AI builds your ad from a single prompt

May 30, 2026
The cleaning and janitorial services category sits in an unusual marketing position. The work is universally needed, the decision to hire is usually triggered by a specific moment (move-in, move-out, post-event, a one-time deep clean before guests arrive, or recurring service starting after a life change), and the choice of provider is often made within 48-72 hours of the trigger. That short decision window means your business needs to be top-of-mind at the moment someone goes from "I should hire a cleaner" to "let me find one."
This guide walks through the seven advertising channels that work best for residential and commercial cleaning businesses in 2026, what each one does, what realistic costs look like, and how to allocate budget across them. Whether you're a solo residential cleaner, a growing residential team, or a commercial janitorial company, the framework here applies.
Before comparing channels, it's worth being clear about what success means in this category. Three measurable outcomes matter:
Quote requests. People reaching out to learn pricing or book a service. Most cleaning businesses convert 30-55% of quote requests to first-job bookings, so the top of the funnel needs steady volume.
First-job bookings. The conversion from quote to confirmed appointment. A flood of quote requests that don't book is a different problem than a quote shortage.
Recurring service conversion. The most valuable outcome. A one-time deep clean is worth $200-$500; a converted weekly residential client is worth $3,000-$8,000/year; a commercial janitorial contract is worth $12,000-$80,000+/year. The advertising mix that produces customers who become recurring is more valuable than the mix that produces only one-time jobs.
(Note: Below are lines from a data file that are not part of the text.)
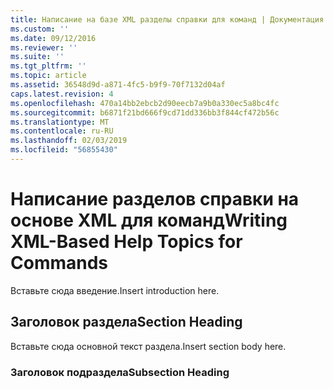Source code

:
 ```yaml
---
title: Написание на базе XML разделы справки для команд | Документация Майкрософт
ms.custom: ''
ms.date: 09/12/2016
ms.reviewer: ''
ms.suite: ''
ms.tgt_pltfrm: ''
ms.topic: article
ms.assetid: 36548d9d-a871-4fc5-b9f9-70f7132d04af
caps.latest.revision: 4
ms.openlocfilehash: 470a14bb2ebcb2d90eecb7a9b0a330ec5a8bc4fc
ms.sourcegitcommit: b6871f21bd666f9cd71dd336bb3f844cf472b56c
ms.translationtype: MT
ms.contentlocale: ru-RU
ms.lasthandoff: 02/03/2019
ms.locfileid: "56855430"
---
```

# <a name="writing-xml-based-help-topics-for-commands"></a><span data-ttu-id="8a5db-102">Написание разделов справки на основе XML для команд</span><span class="sxs-lookup"><span data-stu-id="8a5db-102">Writing XML-Based Help Topics for Commands</span></span>

<span data-ttu-id="8a5db-103">Вставьте сюда введение.</span><span class="sxs-lookup"><span data-stu-id="8a5db-103">Insert introduction here.</span></span>

## <a name="section-heading"></a><span data-ttu-id="8a5db-104">Заголовок раздела</span><span class="sxs-lookup"><span data-stu-id="8a5db-104">Section Heading</span></span>

 <span data-ttu-id="8a5db-105">Вставьте сюда основной текст раздела.</span><span class="sxs-lookup"><span data-stu-id="8a5db-105">Insert section body here.</span></span>

### <a name="subsection-heading"></a><span data-ttu-id="8a5db-106">Заголовок подраздела</span><span class="sxs-lookup"><span data-stu-id="8a5db-106">Subsection Heading</span></span>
Because the lifetime value gap between one-time and recurring customers is so large, the right ad spend math is patient. A $90 cost per quote that converts to a $5,000/year recurring client is dramatically different from a $90 cost per quote that produces only a $250 one-time job.
What it does well: catches active demand. Someone searching "house cleaning near me" or "commercial cleaning Phoenix" is showing strong purchase intent in real time. Google Local Services Ads (LSA) specifically are designed for service-area businesses and feature prominently above traditional search results.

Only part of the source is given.